There are more than 1.5 million adopted children in the United States according to recent census data. Adoption is both an emotional and financial transaction, and as with any financial transaction one has to be careful.
Adam Pertman, the executive director of the Evan B. Donaldson Adoption Institute and author of "Adoption Nation," says the high cost of adopting is what attracts scammers.
“It’s anywhere from $20,000 to $40,000 for an infant adoption in America today.” Pertman said. “And sometimes it can be higher, so you can see why people are lured into it to make bucks instead of to do a service for real human beings.”
While asking for money up front may not be a red flag, do not hesitate to ask for a breakdown of expenses. If that professional has been through the process before, he or she should know the costs, according to Pertman.

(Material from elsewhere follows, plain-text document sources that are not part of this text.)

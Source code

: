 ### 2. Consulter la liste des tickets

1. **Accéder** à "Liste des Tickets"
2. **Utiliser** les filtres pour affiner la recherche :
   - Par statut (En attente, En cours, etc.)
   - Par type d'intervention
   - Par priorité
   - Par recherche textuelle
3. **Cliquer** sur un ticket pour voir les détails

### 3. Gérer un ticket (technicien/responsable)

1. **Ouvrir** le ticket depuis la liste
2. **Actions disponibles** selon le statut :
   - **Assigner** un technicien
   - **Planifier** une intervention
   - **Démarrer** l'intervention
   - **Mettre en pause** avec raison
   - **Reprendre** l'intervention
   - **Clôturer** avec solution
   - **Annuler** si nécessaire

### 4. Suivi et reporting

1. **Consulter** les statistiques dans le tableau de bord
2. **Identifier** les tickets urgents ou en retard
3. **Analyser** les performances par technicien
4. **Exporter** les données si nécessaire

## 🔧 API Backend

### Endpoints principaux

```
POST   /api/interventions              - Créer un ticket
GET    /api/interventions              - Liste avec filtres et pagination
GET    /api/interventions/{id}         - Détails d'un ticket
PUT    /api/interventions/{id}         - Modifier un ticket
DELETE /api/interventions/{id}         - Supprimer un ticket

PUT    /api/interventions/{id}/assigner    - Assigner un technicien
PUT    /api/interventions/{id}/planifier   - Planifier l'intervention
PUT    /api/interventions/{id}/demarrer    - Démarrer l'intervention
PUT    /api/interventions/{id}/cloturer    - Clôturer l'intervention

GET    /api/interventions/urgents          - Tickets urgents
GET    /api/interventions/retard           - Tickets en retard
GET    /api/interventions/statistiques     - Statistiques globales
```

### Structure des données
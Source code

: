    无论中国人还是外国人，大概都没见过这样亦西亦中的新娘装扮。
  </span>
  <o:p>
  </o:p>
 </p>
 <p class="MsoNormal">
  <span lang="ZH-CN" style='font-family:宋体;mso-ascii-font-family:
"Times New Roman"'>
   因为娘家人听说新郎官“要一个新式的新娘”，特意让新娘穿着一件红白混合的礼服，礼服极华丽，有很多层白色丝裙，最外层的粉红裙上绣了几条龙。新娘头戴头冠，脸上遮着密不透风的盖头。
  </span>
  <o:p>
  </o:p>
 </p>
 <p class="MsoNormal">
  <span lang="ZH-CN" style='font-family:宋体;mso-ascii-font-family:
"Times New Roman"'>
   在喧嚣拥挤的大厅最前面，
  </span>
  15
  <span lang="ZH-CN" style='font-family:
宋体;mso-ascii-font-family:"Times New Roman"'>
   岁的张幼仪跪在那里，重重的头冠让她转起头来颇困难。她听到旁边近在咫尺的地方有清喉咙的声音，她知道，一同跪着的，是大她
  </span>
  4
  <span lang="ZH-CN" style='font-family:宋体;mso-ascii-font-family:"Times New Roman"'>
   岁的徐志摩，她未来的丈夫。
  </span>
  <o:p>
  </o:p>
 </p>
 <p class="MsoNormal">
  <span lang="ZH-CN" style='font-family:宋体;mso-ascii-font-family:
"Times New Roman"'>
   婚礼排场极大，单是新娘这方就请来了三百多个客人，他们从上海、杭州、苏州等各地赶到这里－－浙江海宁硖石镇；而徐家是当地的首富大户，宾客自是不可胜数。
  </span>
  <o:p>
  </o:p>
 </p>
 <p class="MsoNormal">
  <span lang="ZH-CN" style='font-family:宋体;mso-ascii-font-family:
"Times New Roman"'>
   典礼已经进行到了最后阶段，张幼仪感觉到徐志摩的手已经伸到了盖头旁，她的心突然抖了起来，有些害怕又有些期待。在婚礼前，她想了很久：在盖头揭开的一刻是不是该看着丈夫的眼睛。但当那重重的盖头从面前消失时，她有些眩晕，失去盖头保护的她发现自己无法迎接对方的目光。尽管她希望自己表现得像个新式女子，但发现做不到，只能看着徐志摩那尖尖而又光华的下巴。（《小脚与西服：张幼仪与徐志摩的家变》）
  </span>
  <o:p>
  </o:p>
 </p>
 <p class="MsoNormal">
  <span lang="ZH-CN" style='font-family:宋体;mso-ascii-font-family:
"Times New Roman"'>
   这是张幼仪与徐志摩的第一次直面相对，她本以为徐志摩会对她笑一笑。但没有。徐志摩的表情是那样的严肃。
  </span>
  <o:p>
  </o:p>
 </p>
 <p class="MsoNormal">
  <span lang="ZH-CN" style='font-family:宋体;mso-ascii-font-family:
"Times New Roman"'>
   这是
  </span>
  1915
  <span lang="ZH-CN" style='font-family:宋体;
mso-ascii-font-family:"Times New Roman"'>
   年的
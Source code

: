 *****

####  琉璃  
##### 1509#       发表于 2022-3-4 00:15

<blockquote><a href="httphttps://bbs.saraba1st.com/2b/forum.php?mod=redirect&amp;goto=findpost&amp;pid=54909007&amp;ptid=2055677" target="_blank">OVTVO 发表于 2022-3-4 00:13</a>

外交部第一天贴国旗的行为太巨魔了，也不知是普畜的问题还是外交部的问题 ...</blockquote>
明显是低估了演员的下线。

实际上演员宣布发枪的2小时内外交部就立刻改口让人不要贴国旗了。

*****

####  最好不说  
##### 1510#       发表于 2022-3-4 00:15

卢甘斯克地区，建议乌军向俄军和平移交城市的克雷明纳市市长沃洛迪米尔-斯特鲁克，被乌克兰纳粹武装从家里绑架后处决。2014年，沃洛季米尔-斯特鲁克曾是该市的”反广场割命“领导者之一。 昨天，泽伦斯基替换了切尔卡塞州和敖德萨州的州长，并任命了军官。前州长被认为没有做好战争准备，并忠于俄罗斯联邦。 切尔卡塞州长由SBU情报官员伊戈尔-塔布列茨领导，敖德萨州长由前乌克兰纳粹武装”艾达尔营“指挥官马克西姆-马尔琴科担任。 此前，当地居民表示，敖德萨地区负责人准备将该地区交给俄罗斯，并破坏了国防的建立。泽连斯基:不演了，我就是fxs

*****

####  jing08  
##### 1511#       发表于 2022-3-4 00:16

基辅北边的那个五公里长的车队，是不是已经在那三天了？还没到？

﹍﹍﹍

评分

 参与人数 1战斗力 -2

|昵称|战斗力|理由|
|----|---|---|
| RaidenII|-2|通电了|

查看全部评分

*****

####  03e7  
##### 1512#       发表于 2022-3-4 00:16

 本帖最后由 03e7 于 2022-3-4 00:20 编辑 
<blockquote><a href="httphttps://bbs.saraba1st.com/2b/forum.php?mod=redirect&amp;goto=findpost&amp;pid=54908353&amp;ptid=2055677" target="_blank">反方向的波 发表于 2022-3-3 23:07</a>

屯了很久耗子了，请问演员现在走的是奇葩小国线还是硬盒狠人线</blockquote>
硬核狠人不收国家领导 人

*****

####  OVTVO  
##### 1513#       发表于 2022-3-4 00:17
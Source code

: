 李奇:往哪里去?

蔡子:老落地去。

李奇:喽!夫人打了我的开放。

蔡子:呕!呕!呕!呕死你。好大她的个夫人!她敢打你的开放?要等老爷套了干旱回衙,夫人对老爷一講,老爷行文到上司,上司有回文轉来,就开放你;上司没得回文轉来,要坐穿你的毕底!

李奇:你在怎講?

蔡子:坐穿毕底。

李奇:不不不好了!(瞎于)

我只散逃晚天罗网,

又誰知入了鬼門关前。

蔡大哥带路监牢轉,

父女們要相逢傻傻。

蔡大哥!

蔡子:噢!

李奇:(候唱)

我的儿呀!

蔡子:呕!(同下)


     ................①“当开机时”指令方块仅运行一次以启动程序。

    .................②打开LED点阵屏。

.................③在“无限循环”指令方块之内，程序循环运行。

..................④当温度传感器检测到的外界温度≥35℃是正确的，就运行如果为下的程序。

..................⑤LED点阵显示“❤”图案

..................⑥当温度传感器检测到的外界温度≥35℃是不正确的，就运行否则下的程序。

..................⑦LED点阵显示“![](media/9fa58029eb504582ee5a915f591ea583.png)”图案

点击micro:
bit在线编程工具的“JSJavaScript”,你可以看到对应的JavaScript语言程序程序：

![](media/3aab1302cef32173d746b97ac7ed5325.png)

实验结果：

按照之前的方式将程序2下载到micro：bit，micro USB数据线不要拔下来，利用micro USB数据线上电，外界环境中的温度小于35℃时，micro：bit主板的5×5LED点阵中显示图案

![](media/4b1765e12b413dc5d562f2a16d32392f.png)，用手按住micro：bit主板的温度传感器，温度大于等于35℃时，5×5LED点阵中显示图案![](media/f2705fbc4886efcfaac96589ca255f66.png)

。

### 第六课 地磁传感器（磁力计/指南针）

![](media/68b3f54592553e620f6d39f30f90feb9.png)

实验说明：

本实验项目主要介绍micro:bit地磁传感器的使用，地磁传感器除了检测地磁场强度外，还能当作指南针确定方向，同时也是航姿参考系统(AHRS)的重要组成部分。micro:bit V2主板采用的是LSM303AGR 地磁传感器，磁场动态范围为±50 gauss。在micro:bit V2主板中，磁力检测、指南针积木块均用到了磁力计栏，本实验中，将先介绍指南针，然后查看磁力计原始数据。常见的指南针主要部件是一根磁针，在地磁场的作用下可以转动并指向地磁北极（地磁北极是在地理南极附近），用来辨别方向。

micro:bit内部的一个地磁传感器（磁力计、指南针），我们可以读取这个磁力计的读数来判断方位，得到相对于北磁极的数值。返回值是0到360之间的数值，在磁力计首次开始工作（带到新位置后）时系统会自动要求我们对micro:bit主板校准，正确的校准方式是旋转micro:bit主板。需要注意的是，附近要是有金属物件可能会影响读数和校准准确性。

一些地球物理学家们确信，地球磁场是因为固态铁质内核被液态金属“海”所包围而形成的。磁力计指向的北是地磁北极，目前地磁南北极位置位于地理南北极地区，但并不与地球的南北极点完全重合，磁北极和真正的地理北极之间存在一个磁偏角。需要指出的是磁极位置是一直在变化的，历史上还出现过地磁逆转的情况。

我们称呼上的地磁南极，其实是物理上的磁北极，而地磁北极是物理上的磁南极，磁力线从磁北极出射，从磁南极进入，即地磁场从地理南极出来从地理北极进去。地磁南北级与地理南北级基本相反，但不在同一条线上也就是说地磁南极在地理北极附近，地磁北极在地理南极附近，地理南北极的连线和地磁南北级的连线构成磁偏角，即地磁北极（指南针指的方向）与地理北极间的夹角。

“If they have said it’s pretty much going to be $25,000, say $30,000, and suddenly you’re creeping up to $30,000 or $35,000, I think you have reason to start wondering what’s going on here?” Pertman said.
Lynne Banks, the South Dakota representative for the American Adoption Congress, which advocates for pre-adoptive parents, says that 70 percent of the adoption scams she sees are financial, while the others are emotional.
According to Banks, an emotional scammer is someone who will contact potential adoptive parents stating they are pregnant and want to place a baby with them. In reality, this person is not pregnant and is simply out to get attention.
“We had one down in Iowa, and she would pretend to be other people,” Banks said. “She was never pregnant, but she would contact people and would even meet up with them.”
To avoid both emotional and financial scams when adopting, Banks says it is important to find a third party who can verify the person or agency one is working with.